Image of Peter Saville’s design for Joy Division’s Unknown Pleasures album artwork.

To honor that legacy, I recreated the image, but instead of using pulsar data, I’m using data from a quantum computer. Try the web app here, and read on to understand how to use a quantum computer to create a similar image of your own.

Drawing with a quantum computer

This image was created with a quantum computer:

Image of data from a quantum computer styled like the Unknown Pleasures album artwork.
Image of data from a quantum computer styled like the Unknown Pleasures album artwork.

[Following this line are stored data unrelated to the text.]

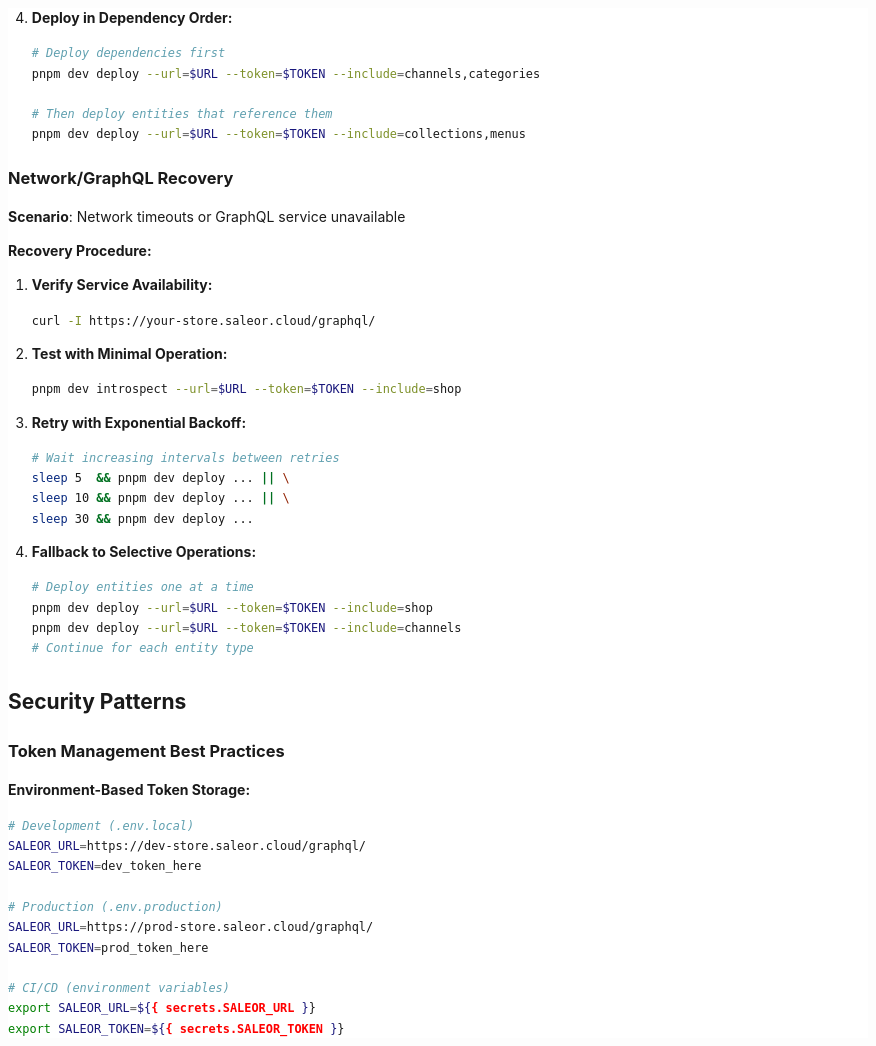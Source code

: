 4. **Deploy in Dependency Order:**
   ```bash
   # Deploy dependencies first
   pnpm dev deploy --url=$URL --token=$TOKEN --include=channels,categories
   
   # Then deploy entities that reference them  
   pnpm dev deploy --url=$URL --token=$TOKEN --include=collections,menus
   ```

### Network/GraphQL Recovery

**Scenario**: Network timeouts or GraphQL service unavailable

**Recovery Procedure:**
1. **Verify Service Availability:**
   ```bash
   curl -I https://your-store.saleor.cloud/graphql/
   ```

2. **Test with Minimal Operation:**
   ```bash
   pnpm dev introspect --url=$URL --token=$TOKEN --include=shop
   ```

3. **Retry with Exponential Backoff:**
   ```bash
   # Wait increasing intervals between retries
   sleep 5  && pnpm dev deploy ... || \
   sleep 10 && pnpm dev deploy ... || \
   sleep 30 && pnpm dev deploy ...
   ```

4. **Fallback to Selective Operations:**
   ```bash
   # Deploy entities one at a time
   pnpm dev deploy --url=$URL --token=$TOKEN --include=shop
   pnpm dev deploy --url=$URL --token=$TOKEN --include=channels
   # Continue for each entity type
   ```

## Security Patterns

### Token Management Best Practices

**Environment-Based Token Storage:**
```bash
# Development (.env.local)
SALEOR_URL=https://dev-store.saleor.cloud/graphql/
SALEOR_TOKEN=dev_token_here

# Production (.env.production)  
SALEOR_URL=https://prod-store.saleor.cloud/graphql/
SALEOR_TOKEN=prod_token_here

# CI/CD (environment variables)
export SALEOR_URL=${{ secrets.SALEOR_URL }}
export SALEOR_TOKEN=${{ secrets.SALEOR_TOKEN }}
```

Even better, this image is a word written by a quantum computer, reading “Qiskit”. Each line shows the amplitude of the binary representation of the letters of “Qiskit” as an output of the Bernstein-Vazirani algorithm.

Didn’t understand that sentence? That’s okay. Let’s break it down and get into some details.

First, let’s talk a little bit about how quantum computers work. I’m going to skip some of the fundamentals, as they have been explained many times by people much more knowledgeable than myself, like this video.

For our purposes here, the important part is that unlike regular (or classical) computers, quantum computers use the effects of interference, a behavior only found in quantum physics where the wave-like nature of matter makes certain states of a quantum system become more likely and others become less likely, to find the output to an algorithm in fewer steps. These computers are manipulating really delicate quantum states which have lots of errors and may not get the right answer all the time, so we run an algorithm over and over to amplify the right answer. For example, a typical result from a quantum computer looks something like this.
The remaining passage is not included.